Ci uczestnicy badania, którzy testowali się w przeszłości na HIV, zrobili to, ponieważ dbają o zdrowie swoje (41%) i swoich osób partnerskich (51%). 44% z nich test wykonało w Punktach Konsultacyjno-Diagnostycznych. Mniej optymistyczne są powody nietestowania się. W niemal 90% są to kwestie związane z seksualnością, orientacją psychoseksualną i tożsamością płciową oraz dyskryminacją na tym tle. Niemal 30% nie testuje się z obawy przed kosztami, choć testy na HIV w PKD są bezpłatne dla wszystkich. Blisko 20% obawia się transfobicznego zachowania ze strony osób pracujących w miejscu testowania.
Te liczby są o tyle istotne, że według UNAIDS osoby transpłciowe są jedną z pięciu kluczowych populacji narażonych na zakażenie HIV, czego przyczyną jest przede wszystkim dyskryminacja, a także obawa przed jej doświadczeniem. Potwierdza to raport Fundacji Trans-Fuzja.
Daje on też obraz dostępu osób trans do informacji na temat profilaktyki HIV. Pokazuje, że – podobnie jak w populacji ogólnej – edukacja na temat tego wirusa jest bardzo potrzebna.
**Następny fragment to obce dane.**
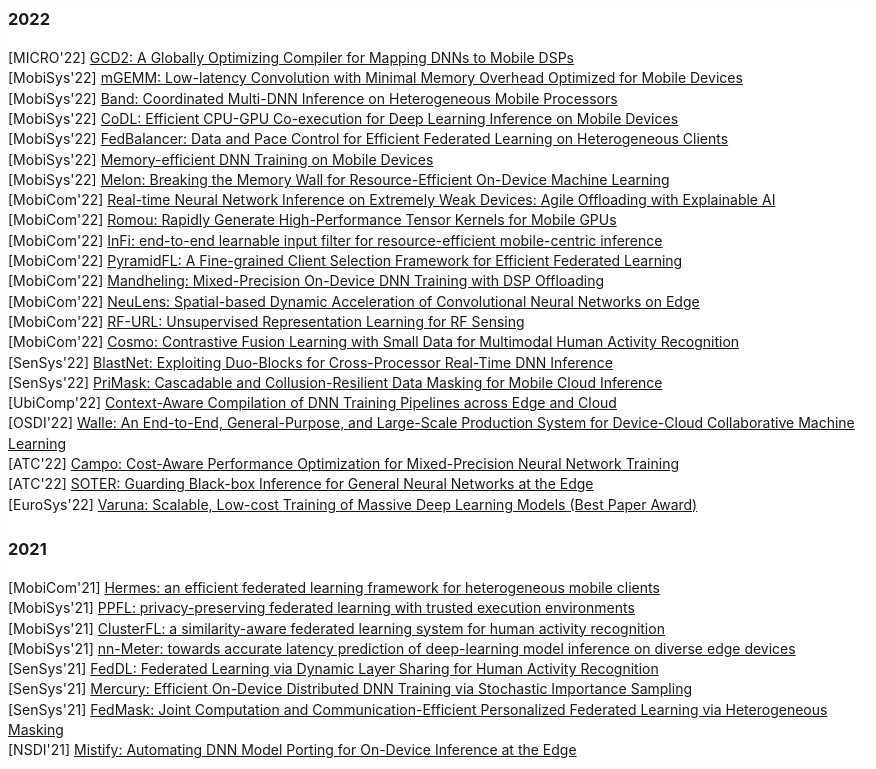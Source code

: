 ### 2022
[MICRO'22] [GCD2: A Globally Optimizing Compiler for Mapping DNNs to Mobile DSPs](https://ieeexplore.ieee.org/document/9923837/) </br>
[MobiSys'22] [mGEMM: Low-latency Convolution with Minimal Memory Overhead Optimized for Mobile Devices](https://doi.org/10.1145/3498361.3538940) </br>
[MobiSys'22] [Band: Coordinated Multi-DNN Inference on Heterogeneous Mobile Processors](https://doi.org/10.1145/3498361.3538948) </br>
[MobiSys'22] [CoDL: Efficient CPU-GPU Co-execution for Deep Learning Inference on Mobile Devices](https://doi.org/10.1145/3498361.3538932) </br>
[MobiSys'22] [FedBalancer: Data and Pace Control for Efficient Federated Learning on Heterogeneous Clients](https://doi.org/10.1145/3498361.3538917) </br>
[MobiSys'22] [Memory-efficient DNN Training on Mobile Devices](https://doi.org/10.1145/3498361.3539765) </br>
[MobiSys'22] [Melon: Breaking the Memory Wall for Resource-Efficient On-Device Machine Learning](https://doi.org/10.1145/3498361.3538928) </br>
[MobiCom'22] [Real-time Neural Network Inference on Extremely Weak Devices: Agile Offloading with Explainable AI](https://dl.acm.org/doi/abs/10.1145/3495243.3560551) </br>
[MobiCom'22] [Romou: Rapidly Generate High-Performance Tensor Kernels for Mobile GPUs](https://dl.acm.org/doi/abs/10.1145/3495243.3517020) </br>
[MobiCom'22] [InFi: end-to-end learnable input filter for resource-efficient mobile-centric inference](https://dl.acm.org/doi/abs/10.1145/3495243.3517016) </br>
[MobiCom'22] [PyramidFL: A Fine-grained Client Selection Framework for Efficient Federated Learning](https://dl.acm.org/doi/abs/10.1145/3495243.3517017) </br>
[MobiCom'22] [Mandheling: Mixed-Precision On-Device DNN Training with DSP Offloading](https://dl.acm.org/doi/abs/10.1145/3495243.3560545) </br>
[MobiCom'22] [NeuLens: Spatial-based Dynamic Acceleration of Convolutional Neural Networks on Edge](https://dl.acm.org/doi/10.1145/3495243.3560528) </br>
[MobiCom'22] [RF-URL: Unsupervised Representation Learning for RF Sensing](https://dl.acm.org/doi/10.1145/3495243.3560529) </br>
[MobiCom'22] [Cosmo: Contrastive Fusion Learning with Small Data for Multimodal Human Activity Recognition](https://dl.acm.org/doi/10.1145/3495243.3560519) </br>
[SenSys'22] [BlastNet: Exploiting Duo-Blocks for Cross-Processor Real-Time DNN Inference](https://yanzhenyu.com/assets/pdf/BlastNet-SenSys22.pdf) </br>
[SenSys'22] [PriMask: Cascadable and Collusion-Resilient Data Masking for Mobile Cloud Inference](https://arxiv.org/pdf/2211.06716v1.pdf) </br>
[UbiComp'22] [Context-Aware Compilation of DNN Training Pipelines across Edge and Cloud](https://dl.acm.org/doi/10.1145/3494981) </br>
[OSDI'22] [Walle: An End-to-End, General-Purpose, and Large-Scale Production System for Device-Cloud Collaborative Machine Learning](https://www.usenix.org/system/files/osdi22-lv.pdf)</br>
[ATC'22] [Campo: Cost-Aware Performance Optimization for Mixed-Precision Neural Network Training](https://www.usenix.org/system/files/atc22-he.pdf) </br>
[ATC'22] [SOTER: Guarding Black-box Inference for General Neural Networks at the Edge](https://www.usenix.org/system/files/atc22-shen.pdf) </br>
[EuroSys'22] [Varuna: Scalable, Low-cost Training of Massive Deep Learning Models (Best Paper Award)](https://dl.acm.org/doi/pdf/10.1145/3492321.3519584) </br>

### 2021
[MobiCom'21] [Hermes: an efficient federated learning framework for heterogeneous mobile clients](https://dl.acm.org/doi/10.1145/3447993.3483278) </br>
[MobiSys'21] [PPFL: privacy-preserving federated learning with trusted execution environments](https://dl.acm.org/doi/10.1145/3458864.3466628) </br>
[MobiSys'21] [ClusterFL: a similarity-aware federated learning system for human activity recognition](https://dl.acm.org/doi/10.1145/3458864.3467681) </br>
[MobiSys'21] [nn-Meter: towards accurate latency prediction of deep-learning model inference on diverse edge devices](https://dl.acm.org/doi/10.1145/3458864.3467882) </br>
[SenSys'21] [FedDL: Federated Learning via Dynamic Layer Sharing for Human Activity Recognition](https://dl.acm.org/doi/10.1145/3485730.3485946) </br>
[SenSys'21] [Mercury: Efficient On-Device Distributed DNN Training via Stochastic Importance Sampling](https://dl.acm.org/doi/10.1145/3485730.3485930) </br>
[SenSys'21] [FedMask: Joint Computation and Communication-Efficient Personalized Federated Learning via Heterogeneous Masking](https://dl.acm.org/doi/10.1145/3485730.3485929)  </br>
[NSDI'21] [Mistify: Automating DNN Model Porting for On-Device Inference at the Edge](https://www.usenix.org/conference/nsdi21/presentation/guo)</br>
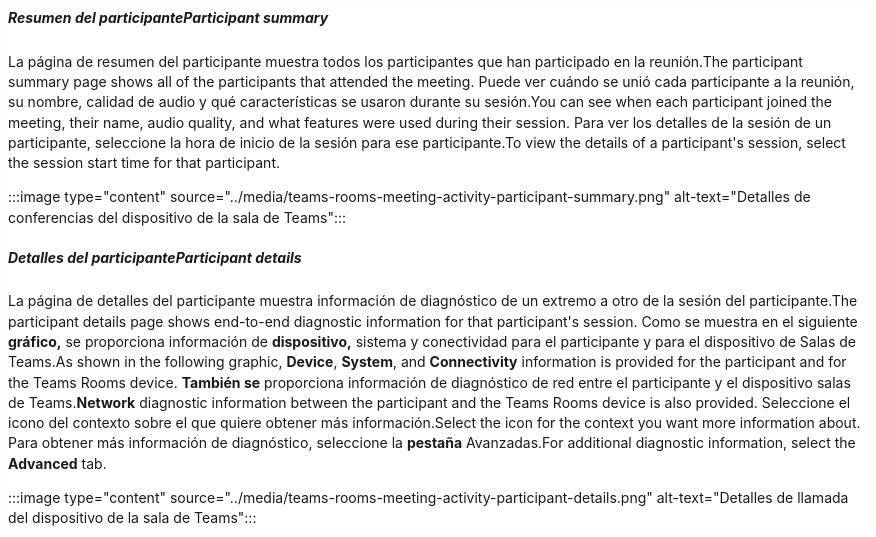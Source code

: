 ##### <a name="participant-summary"></a><span data-ttu-id="ed8e0-286">Resumen del participante</span><span class="sxs-lookup"><span data-stu-id="ed8e0-286">Participant summary</span></span>

<span data-ttu-id="ed8e0-287">La página de resumen del participante muestra todos los participantes que han participado en la reunión.</span><span class="sxs-lookup"><span data-stu-id="ed8e0-287">The participant summary page shows all of the participants that attended the meeting.</span></span> <span data-ttu-id="ed8e0-288">Puede ver cuándo se unió cada participante a la reunión, su nombre, calidad de audio y qué características se usaron durante su sesión.</span><span class="sxs-lookup"><span data-stu-id="ed8e0-288">You can see when each participant joined the meeting, their name, audio quality, and what features were used during their session.</span></span> <span data-ttu-id="ed8e0-289">Para ver los detalles de la sesión de un participante, seleccione la hora de inicio de la sesión para ese participante.</span><span class="sxs-lookup"><span data-stu-id="ed8e0-289">To view the details of a participant's session, select the session start time for that participant.</span></span>

:::image type="content" source="../media/teams-rooms-meeting-activity-participant-summary.png" alt-text="Detalles de conferencias del dispositivo de la sala de Teams":::

##### <a name="participant-details"></a><span data-ttu-id="ed8e0-291">Detalles del participante</span><span class="sxs-lookup"><span data-stu-id="ed8e0-291">Participant details</span></span>

<span data-ttu-id="ed8e0-292">La página de detalles del participante muestra información de diagnóstico de un extremo a otro de la sesión del participante.</span><span class="sxs-lookup"><span data-stu-id="ed8e0-292">The participant details page shows end-to-end diagnostic information for that participant's session.</span></span> <span data-ttu-id="ed8e0-293">Como se muestra en el siguiente  **gráfico,** se proporciona información de **dispositivo,** sistema y conectividad para el participante y para el dispositivo de Salas de Teams.</span><span class="sxs-lookup"><span data-stu-id="ed8e0-293">As shown in the following graphic, **Device**, **System**, and **Connectivity** information is provided for the participant and for the Teams Rooms device.</span></span> <span data-ttu-id="ed8e0-294">**También se** proporciona información de diagnóstico de red entre el participante y el dispositivo salas de Teams.</span><span class="sxs-lookup"><span data-stu-id="ed8e0-294">**Network** diagnostic information between the participant and the Teams Rooms device is also provided.</span></span> <span data-ttu-id="ed8e0-295">Seleccione el icono del contexto sobre el que quiere obtener más información.</span><span class="sxs-lookup"><span data-stu-id="ed8e0-295">Select the icon for the context you want more information about.</span></span> <span data-ttu-id="ed8e0-296">Para obtener más información de diagnóstico, seleccione la **pestaña** Avanzadas.</span><span class="sxs-lookup"><span data-stu-id="ed8e0-296">For additional diagnostic information, select the **Advanced** tab.</span></span>

:::image type="content" source="../media/teams-rooms-meeting-activity-participant-details.png" alt-text="Detalles de llamada del dispositivo de la sala de Teams":::
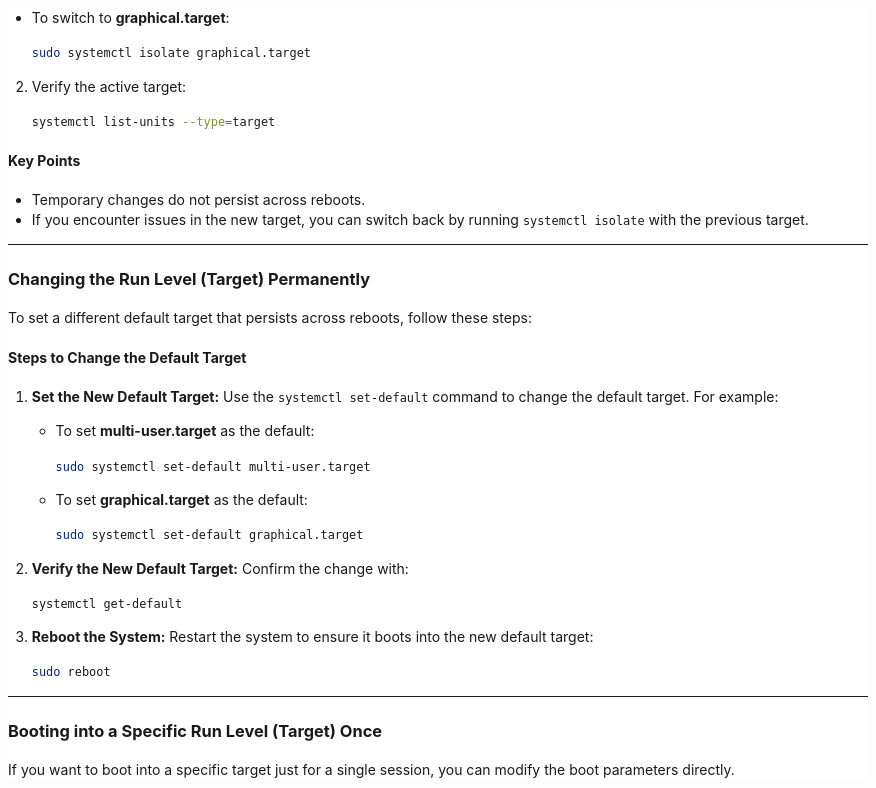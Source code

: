    - To switch to **graphical.target**:

     ```bash
     sudo systemctl isolate graphical.target
     ```

2. Verify the active target:

   ```bash
   systemctl list-units --type=target
   ```

#### Key Points

- Temporary changes do not persist across reboots.
- If you encounter issues in the new target, you can switch back by running `systemctl isolate` with the previous target.

---

### Changing the Run Level (Target) Permanently

To set a different default target that persists across reboots, follow these steps:

#### Steps to Change the Default Target

1. **Set the New Default Target:**
   Use the `systemctl set-default` command to change the default target. For example:
   - To set **multi-user.target** as the default:

     ```bash
     sudo systemctl set-default multi-user.target
     ```

   - To set **graphical.target** as the default:

     ```bash
     sudo systemctl set-default graphical.target
     ```

2. **Verify the New Default Target:**
   Confirm the change with:

   ```bash
   systemctl get-default
   ```

3. **Reboot the System:**
   Restart the system to ensure it boots into the new default target:

   ```bash
   sudo reboot
   ```

---

### Booting into a Specific Run Level (Target) Once

If you want to boot into a specific target just for a single session, you can modify the boot parameters directly.
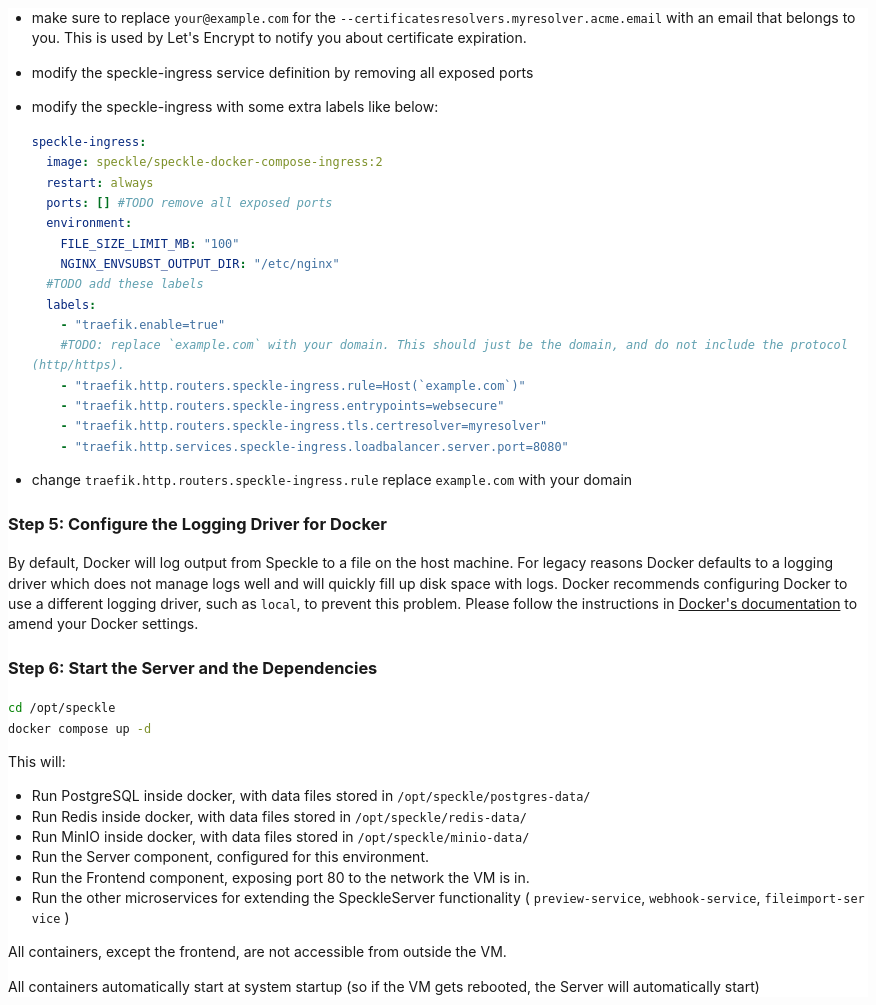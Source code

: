 - make sure to replace `your@example.com` for the `--certificatesresolvers.myresolver.acme.email` with an email that belongs to you. This is used by Let's Encrypt to notify you about certificate expiration.
- modify the speckle-ingress service definition by removing all exposed ports
- modify the speckle-ingress with some extra labels like below:

  ```yaml
  speckle-ingress:
    image: speckle/speckle-docker-compose-ingress:2
    restart: always
    ports: [] #TODO remove all exposed ports
    environment:
      FILE_SIZE_LIMIT_MB: "100"
      NGINX_ENVSUBST_OUTPUT_DIR: "/etc/nginx"
    #TODO add these labels
    labels:
      - "traefik.enable=true"
      #TODO: replace `example.com` with your domain. This should just be the domain, and do not include the protocol (http/https).
      - "traefik.http.routers.speckle-ingress.rule=Host(`example.com`)"
      - "traefik.http.routers.speckle-ingress.entrypoints=websecure"
      - "traefik.http.routers.speckle-ingress.tls.certresolver=myresolver"
      - "traefik.http.services.speckle-ingress.loadbalancer.server.port=8080"
  ```

- change `traefik.http.routers.speckle-ingress.rule` replace `example.com` with your domain

### Step 5: Configure the Logging Driver for Docker

By default, Docker will log output from Speckle to a file on the host machine. For legacy reasons Docker defaults to a logging driver which does not manage logs well and will quickly fill up disk space with logs. Docker recommends configuring Docker to use a different logging driver, such as `local`, to prevent this problem. Please follow the instructions in [Docker's documentation](https://docs.docker.com/config/containers/logging/configure) to amend your Docker settings.

### Step 6: Start the Server and the Dependencies

```bash
cd /opt/speckle
docker compose up -d
```

This will:

- Run PostgreSQL inside docker, with data files stored in `/opt/speckle/postgres-data/`
- Run Redis inside docker, with data files stored in `/opt/speckle/redis-data/`
- Run MinIO inside docker, with data files stored in `/opt/speckle/minio-data/`
- Run the Server component, configured for this environment.
- Run the Frontend component, exposing port 80 to the network the VM is in.
- Run the other microservices for extending the SpeckleServer functionality ( `preview-service`, `webhook-service`, `fileimport-service` )

All containers, except the frontend, are not accessible from outside the VM.

All containers automatically start at system startup (so if the VM gets rebooted, the Server will automatically start)
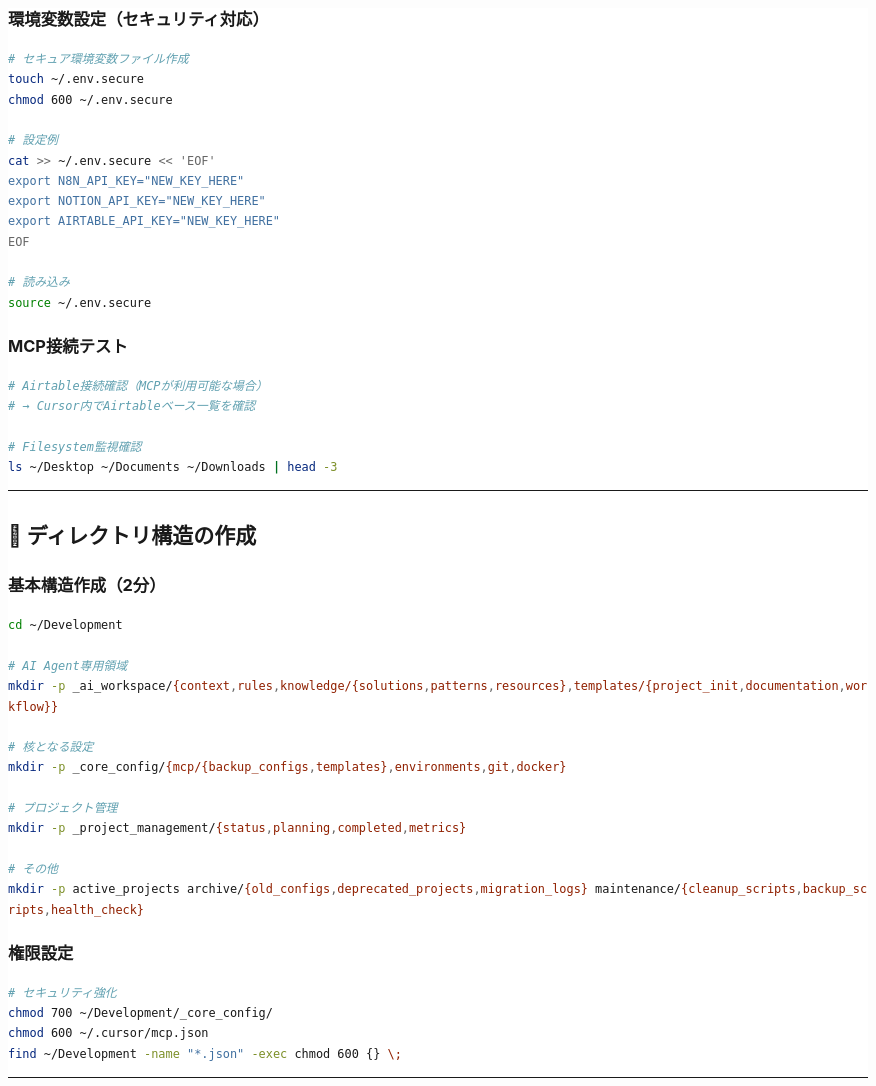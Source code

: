### **環境変数設定（セキュリティ対応）**
```bash
# セキュア環境変数ファイル作成
touch ~/.env.secure
chmod 600 ~/.env.secure

# 設定例
cat >> ~/.env.secure << 'EOF'
export N8N_API_KEY="NEW_KEY_HERE"
export NOTION_API_KEY="NEW_KEY_HERE"  
export AIRTABLE_API_KEY="NEW_KEY_HERE"
EOF

# 読み込み
source ~/.env.secure
```

### **MCP接続テスト**
```bash
# Airtable接続確認（MCPが利用可能な場合）
# → Cursor内でAirtableベース一覧を確認

# Filesystem監視確認
ls ~/Desktop ~/Documents ~/Downloads | head -3
```

---

## 📁 ディレクトリ構造の作成

### **基本構造作成（2分）**
```bash
cd ~/Development

# AI Agent専用領域
mkdir -p _ai_workspace/{context,rules,knowledge/{solutions,patterns,resources},templates/{project_init,documentation,workflow}}

# 核となる設定
mkdir -p _core_config/{mcp/{backup_configs,templates},environments,git,docker}

# プロジェクト管理
mkdir -p _project_management/{status,planning,completed,metrics}

# その他
mkdir -p active_projects archive/{old_configs,deprecated_projects,migration_logs} maintenance/{cleanup_scripts,backup_scripts,health_check}
```

### **権限設定**
```bash
# セキュリティ強化
chmod 700 ~/Development/_core_config/
chmod 600 ~/.cursor/mcp.json
find ~/Development -name "*.json" -exec chmod 600 {} \;
```

---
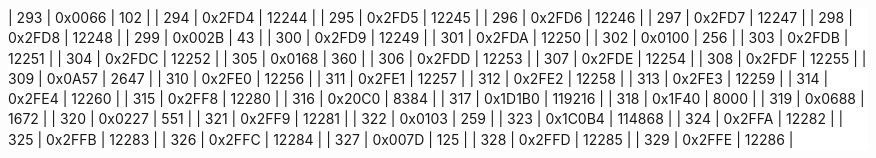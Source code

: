 |     293 | 0x0066      |         102 |
|     294 | 0x2FD4      |       12244 |
|     295 | 0x2FD5      |       12245 |
|     296 | 0x2FD6      |       12246 |
|     297 | 0x2FD7      |       12247 |
|     298 | 0x2FD8      |       12248 |
|     299 | 0x002B      |          43 |
|     300 | 0x2FD9      |       12249 |
|     301 | 0x2FDA      |       12250 |
|     302 | 0x0100      |         256 |
|     303 | 0x2FDB      |       12251 |
|     304 | 0x2FDC      |       12252 |
|     305 | 0x0168      |         360 |
|     306 | 0x2FDD      |       12253 |
|     307 | 0x2FDE      |       12254 |
|     308 | 0x2FDF      |       12255 |
|     309 | 0x0A57      |        2647 |
|     310 | 0x2FE0      |       12256 |
|     311 | 0x2FE1      |       12257 |
|     312 | 0x2FE2      |       12258 |
|     313 | 0x2FE3      |       12259 |
|     314 | 0x2FE4      |       12260 |
|     315 | 0x2FF8      |       12280 |
|     316 | 0x20C0      |        8384 |
|     317 | 0x1D1B0     |      119216 |
|     318 | 0x1F40      |        8000 |
|     319 | 0x0688      |        1672 |
|     320 | 0x0227      |         551 |
|     321 | 0x2FF9      |       12281 |
|     322 | 0x0103      |         259 |
|     323 | 0x1C0B4     |      114868 |
|     324 | 0x2FFA      |       12282 |
|     325 | 0x2FFB      |       12283 |
|     326 | 0x2FFC      |       12284 |
|     327 | 0x007D      |         125 |
|     328 | 0x2FFD      |       12285 |
|     329 | 0x2FFE      |       12286 |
Dlatego tak istotnym elementem kampanii „Trans pozytywne testowanie” są szkolenia o HIV dla osób trans i specjalistów, którzy z nimi pracują, a także zajęcia na temat potrzeb osób transpłciowych dla przedstawicieli organizacji zajmujących się profilaktyką i diagnostyką HIV. W sumie odbyły się już cztery takie spotkania. Kolejne zaplanowano na październik.
– Nasze szkolenia ułatwiają osobom trans wizyty w Punktach Konsultacyjno-Diagnostycznych. Wprawdzie już teraz około połowa naszych respondentów jest zadowolona z tego, w jaki sposób zwracają się do nich pracownicy ochrony zdrowia, ale przecież może być jeszcze lepiej – mówi Alina Synakiewicz, współautorka raportu, przedstawicielka Fundacji Trans-Fuzja. – Zajęcia te są też bardzo cenne dla osób, które chciałyby pomagać, ale nie zawsze wiedzą, co i jak mówić osobom transpłciowym.
– To bardzo interesujący i ważny raport. Dobrze by było – co zresztą postulują jego autorzy – gdyby osoby i instytucje prowadzące Punkty Konsultacyjno-Diagnostyczne zapoznały się z nim i rozszerzały swoje kampanie informacyjne tak, by jeszcze lepiej odpowiadały na potrzeby osób trans – podsumował Paweł Mierzejewski z Gilead Sciences, koordynator programu Pozytywnie Otwarci.